-- EXTRACTED MATERIAL follows --

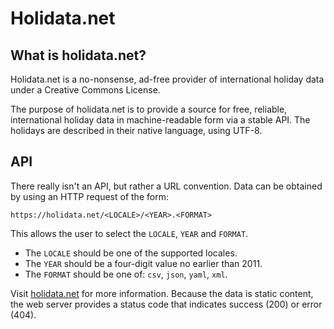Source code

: # Holidata.net

## What is holidata.net?

Holidata.net is a no-nonsense, ad-free provider of international holiday data under a Creative Commons License. 

The purpose of holidata.net is to provide a source for free, reliable, international holiday data in machine-readable form via a stable API.
The holidays are described in their native language, using UTF-8.

## API

There really isn't an API, but rather a URL convention.
Data can be obtained by using an HTTP request of the form:

    https://holidata.net/<LOCALE>/<YEAR>.<FORMAT>

This allows the user to select the `LOCALE`, `YEAR` and `FORMAT`.

* The `LOCALE` should be one of the supported locales.
* The `YEAR` should be a four-digit value no earlier than 2011.
* The `FORMAT` should be one of: `csv`, `json`, `yaml`, `xml`.

Visit [holidata.net](holidata.net) for more information.
Because the data is static content, the web server provides a status code that indicates success (200) or error (404).

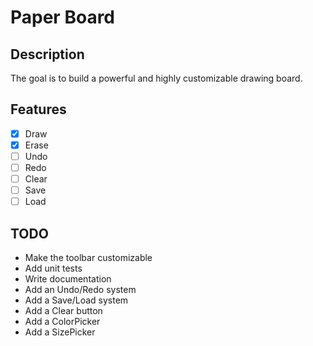 # Paper Board

## Description
The goal is to build a powerful and highly customizable drawing board.

## Features
- [x] Draw
- [x] Erase
- [ ] Undo
- [ ] Redo
- [ ] Clear
- [ ] Save
- [ ] Load

## TODO
- Make the toolbar customizable
- Add unit tests
- Write documentation
- Add an Undo/Redo system
- Add a Save/Load system
- Add a Clear button
- Add a ColorPicker
- Add a SizePicker
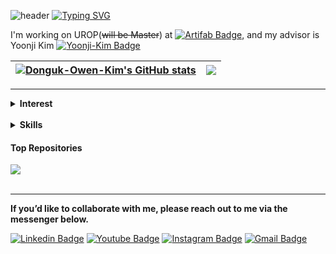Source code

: ![header](https://capsule-render.vercel.app/api?type=Venom&color=gradient&customColorList=4&height=200&section=header&text=Hello👋%20DONGUK's%20GITHUB%20&fontColor=407280&fontSize=40&animation=twinkling&fontAlignY=50)
[![Typing SVG](https://readme-typing-svg.demolab.com?font=Fira+Code&pause=1000&width=435&lines=Hi%F0%9F%91%8B+I'm+Donguk+Kim%2C+HCI+Researcher;working+at+Chung-Ang+University)](https://git.io/typing-svg)

I'm working on UROP(~~will be Master~~) at [![Artifab Badge](http://img.shields.io/badge/-Artifab-black?style=flat-square&logo=ollama&link=https://artifab.yoonji-kim.com/)](https://artifab.yoonji-kim.com/), and my advisor is Yoonji Kim
[![Yoonji-Kim Badge](http://img.shields.io/badge/-yoonji%20kim-black?style=flat-square&logo=googlefit&logoColor=blue&link=https://www.yoonji-kim.com/)](https://www.yoonji-kim.com/)

| <a href="https://github.com/anuraghazra/github-readme-stats"><img align="center" src="https://github-readme-stats.vercel.app/api?username=Donguk-Owen-Kim&show_icons=true&include_all_commits=true&theme=buefy&hide_border=true" alt="Donguk-Owen-Kim's GitHub stats" /></a> | <a href="https://github.com/anuraghazra/github-readme-stats"><img align="center" src="https://github-readme-stats.vercel.app/api/top-langs/?username=Donguk-Owen-Kim&theme=buefy&hide_border=true" /></a> |
| ------------- | ------------- |

<hr>
<details>
<summary><strong>Interest</strong></summary>
	
- Human Computer Interaction
- UI/UX Design
- Prototyping(3D Printing, Modeling, Arduino)

</details>


<br>
<details>
<summary><strong>Skills</strong></summary>

- <details>
  <summary>Art</summary>

  ![AI](https://img.shields.io/badge/Adobe%20Illustrator-FF9A00?style=for-the-badge&logo=adobe%20illustrator&logoColor=white)
  ![ID](https://img.shields.io/badge/Adobe%20InDesign-FF3366?style=for-the-badge&logo=Adobe%20InDesign&logoColor=white)
  ![LR](https://img.shields.io/badge/Adobe%20Lightroom-31A8FF?style=for-the-badge&logo=Adobe%20Lightroom&logoColor=white)
  ![PSD](https://img.shields.io/badge/Adobe%20Photoshop-31A8FF?style=for-the-badge&logo=Adobe%20Photoshop&logoColor=black)
  ![Figma](https://img.shields.io/badge/Figma-F24E1E?style=for-the-badge&logo=figma&logoColor=white)
  ![unity](https://img.shields.io/badge/Unity-100000?style=for-the-badge&logo=unity&logoColor=white)
  ![unreal](https://img.shields.io/badge/unrealengine-%23313131.svg?style=for-the-badge&logo=unrealengine&logoColor=white)
  ![AE](https://img.shields.io/badge/Adobe%20after%20affects-CF96FD?style=for-the-badge&logo=Adobe%20after%20effects&logoColor=393665)
  ![PR](https://img.shields.io/badge/Adobe%20Premiere%20Pro-9999FF?style=for-the-badge&logo=Adobe%20Premiere%20Pro&logoColor=white)

  </details>



- <details>
  <summary>Tech</summary>
	
  ![python](https://img.shields.io/badge/Python-3776AB?style=for-the-badge&logo=python&logoColor=white)
  ![js](https://img.shields.io/badge/JavaScript-F7DF1E?style=for-the-badge&logo=JavaScript&logoColor=white)
  ![c](https://img.shields.io/badge/C-00599C?style=for-the-badge&logo=c&logoColor=white)
  ![cpp](https://img.shields.io/badge/C%2B%2B-00599C?style=for-the-badge&logo=c%2B%2B&logoColor=white)
  ![Arduino](https://img.shields.io/badge/Arduino-00979D?style=for-the-badge&logo=Arduino&logoColor=white)
  ![Rasberry](https://img.shields.io/badge/Raspberry%20Pi-A22846?style=for-the-badge&logo=Raspberry%20Pi&logoColor=white)

  </details>

</details>

#### Top Repositories


<a href="https://github.com/Donguk-Owen-Kim/Mobile_Programming_2023_01_Match-A.git">
  <img align="center" src="https://github-readme-stats.vercel.app/api/pin/?username=Donguk-Owen-Kim&repo=Mobile_Programming_2023_01_Match-A&theme=buefy" />
</a>

<br />
<br />

<hr>

**If you’d like to collaborate with me, please reach out to me via the messenger below.**

  [![Linkedin Badge](https://img.shields.io/badge/-LinkedIn-blue?style=flat-square&logo=Linkedin&logoColor=white&link=https://www.linkedin.com/in/dong-uk-kim-0aa289216/)](https://www.linkedin.com/in/dong-uk-kim-0aa289216/)
[![Youtube Badge](https://img.shields.io/badge/Youtube-ff0000?style=flat-square&logo=youtube&link=https://www.youtube.com/@Dong-Uk_Owen_Kim)](https://www.youtube.com/@Dong-Uk_Owen_Kim)
[![Instagram Badge](https://img.shields.io/badge/instagram-e4405f?style=flat-square&logo=instagram&logoColor=white&link=https://www.instagram.com/d.u._kim/)](https://www.instagram.com/d.u._kim/)
[![Gmail Badge](https://img.shields.io/badge/Gmail-d14836?style=flat-square&logo=Gmail&logoColor=white&link=mailto:kimdu0301@gmail.com)](mailto:kimdu0301@gmail.com)
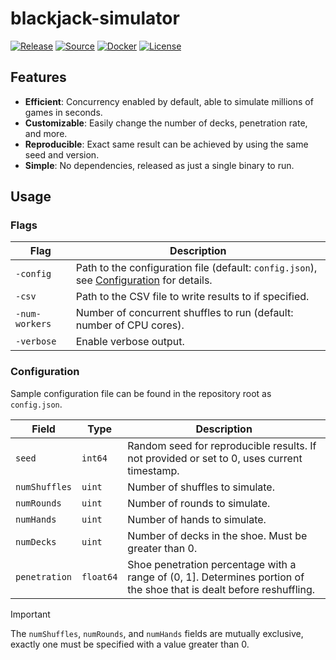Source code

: # blackjack-simulator

[![Release](https://github.com/jljl1337/blackjack-simulator/actions/workflows/release.yml/badge.svg)](https://github.com/jljl1337/blackjack-simulator/actions/workflows/release.yml)
[![Source](https://img.shields.io/badge/Source-GitHub-blue?logo=github)](https://github.com/jljl1337/blackjack-simulator)
[![Docker](https://img.shields.io/badge/Docker-jljl1337%2Fblackjack--simulator-blue?logo=docker)](https://hub.docker.com/r/jljl1337/blackjack-simulator)
[![License](https://img.shields.io/github/license/jljl1337/blackjack-simulator?label=License
)](https://github.com/jljl1337/blackjack-simulator/blob/main/LICENSE)

## Features

- **Efficient**: Concurrency enabled by default, able to simulate millions of games in seconds.
- **Customizable**: Easily change the number of decks, penetration rate, and more.
- **Reproducible**: Exact same result can be achieved by using the same seed and version.
- **Simple**: No dependencies, released as just a single binary to run.

## Usage

### Flags

| Flag | Description |
| ---- | ----------- |
| `-config` | Path to the configuration file (default: `config.json`), see [Configuration](#configuration) for details. |
| `-csv` | Path to the CSV file to write results to if specified. |
| `-num-workers` | Number of concurrent shuffles to run (default: number of CPU cores). |
| `-verbose` | Enable verbose output. |

### Configuration

Sample configuration file can be found in the repository root as `config.json`.

| Field | Type | Description |
| ----- | ---- | ----------- |
| `seed` | `int64` | Random seed for reproducible results. If not provided or set to 0, uses current timestamp. |
| `numShuffles` | `uint` | Number of shuffles to simulate. |
| `numRounds` | `uint` | Number of rounds to simulate. |
| `numHands` | `uint` | Number of hands to simulate. |
| `numDecks` | `uint` | Number of decks in the shoe. Must be greater than 0. |
| `penetration` | `float64` | Shoe penetration percentage with a range of (0, 1]. Determines portion of the shoe that is dealt before reshuffling. |

> [!IMPORTANT]  
> The `numShuffles`, `numRounds`, and `numHands` fields are mutually exclusive, exactly one must be specified with a value greater than 0.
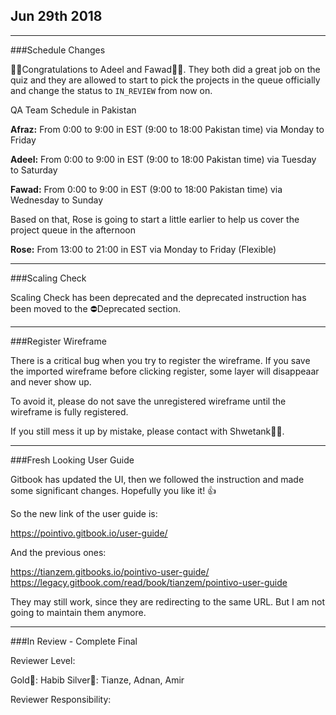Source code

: ## Jun 29th 2018

---

###Schedule Changes

🎉🎉Congratulations to Adeel and Fawad🎈🎈. They both did a great job on the quiz and they are allowed to start to pick the projects in the queue officially and change the status to `IN_REVIEW` from now on. 

QA Team Schedule in Pakistan

**Afraz:** From 0:00 to 9:00 in EST (9:00 to 18:00 Pakistan time) via Monday to Friday

**Adeel:** From 0:00 to 9:00 in EST (9:00 to 18:00 Pakistan time) via Tuesday to Saturday

**Fawad:** From 0:00 to 9:00 in EST (9:00 to 18:00 Pakistan time) via Wednesday to Sunday

Based on that, Rose is going to start a little earlier to help us cover the project queue in the afternoon

**Rose:** From 13:00 to 21:00 in EST via Monday to Friday (Flexible)

---

###Scaling Check

Scaling Check has been deprecated and the deprecated instruction has been moved to the ⛔Deprecated section.

---

###Register Wireframe

There is a critical bug when you try to register the wireframe. If you save the imported wireframe before clicking register, some layer will disappeaar and never show up.

To avoid it, please do not save the unregistered wireframe until the wireframe is fully registered.

If you still mess it up by mistake, please contact with Shwetank👨‍💻.

---

###Fresh Looking User Guide

Gitbook has updated the UI, then we followed the instruction and made some significant changes. 
Hopefully you like it! 👍

So the new link of the user guide is:

https://pointivo.gitbook.io/user-guide/

And the previous ones:

https://tianzem.gitbooks.io/pointivo-user-guide/
https://legacy.gitbook.com/read/book/tianzem/pointivo-user-guide

They may still work, since they are redirecting to the same URL. But I am not going to maintain them anymore.

---

###In Review - Complete Final

Reviewer Level:

Gold🥇: Habib
Silver🥈: Tianze, Adnan, Amir

Reviewer Responsibility:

-- EXTRACTED MATERIAL concluded --

**WORK TO COMPLETE**: Extract each line from the listing that holds the word "buefy".

**RESULT OF THIS EXERCISE**:
| <a href="https://github.com/anuraghazra/github-readme-stats"><img align="center" src="https://github-readme-stats.vercel.app/api?username=Donguk-Owen-Kim&show_icons=true&include_all_commits=true&theme=buefy&hide_border=true" alt="Donguk-Owen-Kim's GitHub stats" /></a> | <a href="https://github.com/anuraghazra/github-readme-stats"><img align="center" src="https://github-readme-stats.vercel.app/api/top-langs/?username=Donguk-Owen-Kim&theme=buefy&hide_border=true" /></a> |
  <img align="center" src="https://github-readme-stats.vercel.app/api/pin/?username=Donguk-Owen-Kim&repo=Mobile_Programming_2023_01_Match-A&theme=buefy" />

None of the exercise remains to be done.